- [WORK INSTRUCTION] In the records below, tally every line containing "diseño". Report only the total.

- [Collected data entries]
────────

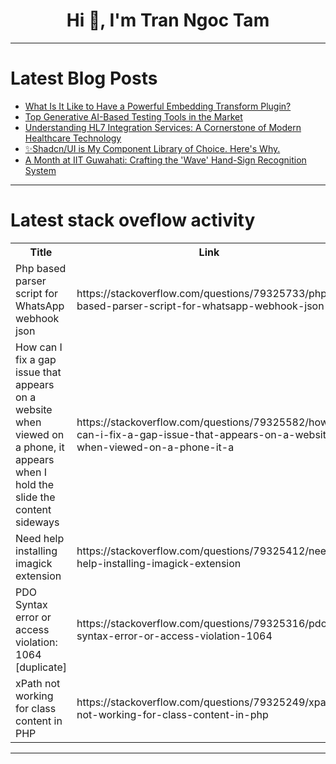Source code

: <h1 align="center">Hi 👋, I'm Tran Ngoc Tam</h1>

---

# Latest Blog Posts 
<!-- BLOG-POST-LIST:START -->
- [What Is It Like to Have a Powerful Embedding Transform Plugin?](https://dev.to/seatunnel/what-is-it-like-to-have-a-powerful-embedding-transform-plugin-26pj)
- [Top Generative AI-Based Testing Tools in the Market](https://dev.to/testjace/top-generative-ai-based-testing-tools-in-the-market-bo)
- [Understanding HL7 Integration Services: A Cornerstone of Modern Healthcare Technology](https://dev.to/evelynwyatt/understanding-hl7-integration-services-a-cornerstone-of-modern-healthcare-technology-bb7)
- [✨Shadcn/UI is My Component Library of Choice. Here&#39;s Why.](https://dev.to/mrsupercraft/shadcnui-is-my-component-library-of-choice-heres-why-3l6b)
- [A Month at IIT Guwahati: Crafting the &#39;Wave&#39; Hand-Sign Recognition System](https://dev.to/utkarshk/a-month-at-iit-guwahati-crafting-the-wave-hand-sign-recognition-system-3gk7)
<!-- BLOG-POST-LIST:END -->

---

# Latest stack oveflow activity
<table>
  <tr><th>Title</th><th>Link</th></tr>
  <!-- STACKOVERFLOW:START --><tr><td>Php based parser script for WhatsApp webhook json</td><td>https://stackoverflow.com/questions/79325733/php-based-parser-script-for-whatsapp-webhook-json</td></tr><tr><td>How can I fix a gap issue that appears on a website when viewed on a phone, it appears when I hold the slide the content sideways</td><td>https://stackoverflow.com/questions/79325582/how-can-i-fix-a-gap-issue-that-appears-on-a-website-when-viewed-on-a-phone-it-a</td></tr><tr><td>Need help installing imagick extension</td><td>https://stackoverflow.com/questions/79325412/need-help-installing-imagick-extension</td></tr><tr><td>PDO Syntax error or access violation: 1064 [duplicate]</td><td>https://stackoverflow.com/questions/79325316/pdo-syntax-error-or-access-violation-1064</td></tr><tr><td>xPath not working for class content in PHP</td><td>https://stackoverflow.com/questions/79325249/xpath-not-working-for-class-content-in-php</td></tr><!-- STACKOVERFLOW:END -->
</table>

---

────────

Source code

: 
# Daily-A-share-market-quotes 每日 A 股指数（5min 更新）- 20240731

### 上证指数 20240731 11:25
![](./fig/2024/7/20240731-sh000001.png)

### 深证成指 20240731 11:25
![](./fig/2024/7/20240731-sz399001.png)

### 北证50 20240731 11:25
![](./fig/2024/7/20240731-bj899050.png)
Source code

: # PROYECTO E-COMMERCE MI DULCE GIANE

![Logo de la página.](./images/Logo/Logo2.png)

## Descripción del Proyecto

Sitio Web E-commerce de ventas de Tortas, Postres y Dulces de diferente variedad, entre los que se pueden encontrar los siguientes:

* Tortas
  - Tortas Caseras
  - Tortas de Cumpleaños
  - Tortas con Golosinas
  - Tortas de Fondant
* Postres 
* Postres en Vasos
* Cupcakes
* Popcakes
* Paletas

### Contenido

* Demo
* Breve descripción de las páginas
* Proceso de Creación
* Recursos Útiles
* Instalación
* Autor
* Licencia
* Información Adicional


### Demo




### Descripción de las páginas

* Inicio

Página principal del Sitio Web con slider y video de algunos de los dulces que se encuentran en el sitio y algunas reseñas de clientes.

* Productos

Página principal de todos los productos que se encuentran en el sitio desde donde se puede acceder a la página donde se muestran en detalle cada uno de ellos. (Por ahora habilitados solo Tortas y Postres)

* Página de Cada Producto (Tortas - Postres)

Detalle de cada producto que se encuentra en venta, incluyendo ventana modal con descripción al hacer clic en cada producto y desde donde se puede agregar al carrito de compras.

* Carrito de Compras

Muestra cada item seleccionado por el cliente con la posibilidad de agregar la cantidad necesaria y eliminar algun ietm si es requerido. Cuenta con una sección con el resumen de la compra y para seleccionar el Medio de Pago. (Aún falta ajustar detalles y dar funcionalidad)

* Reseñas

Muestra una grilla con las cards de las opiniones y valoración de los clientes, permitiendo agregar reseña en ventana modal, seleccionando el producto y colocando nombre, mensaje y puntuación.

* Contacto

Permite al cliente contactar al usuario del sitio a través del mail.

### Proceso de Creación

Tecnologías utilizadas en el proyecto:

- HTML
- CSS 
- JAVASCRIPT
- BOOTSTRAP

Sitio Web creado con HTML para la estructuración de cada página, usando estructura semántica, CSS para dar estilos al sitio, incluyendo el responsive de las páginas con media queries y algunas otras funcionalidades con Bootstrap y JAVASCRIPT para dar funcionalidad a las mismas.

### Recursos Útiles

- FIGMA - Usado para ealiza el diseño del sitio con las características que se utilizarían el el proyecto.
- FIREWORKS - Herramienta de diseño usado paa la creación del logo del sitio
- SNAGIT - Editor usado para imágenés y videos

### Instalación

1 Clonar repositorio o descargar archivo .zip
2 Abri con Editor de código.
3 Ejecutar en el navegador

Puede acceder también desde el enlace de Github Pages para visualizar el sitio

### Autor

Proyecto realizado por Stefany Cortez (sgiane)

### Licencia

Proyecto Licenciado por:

────────

- [RESULT OF THE TASK] 2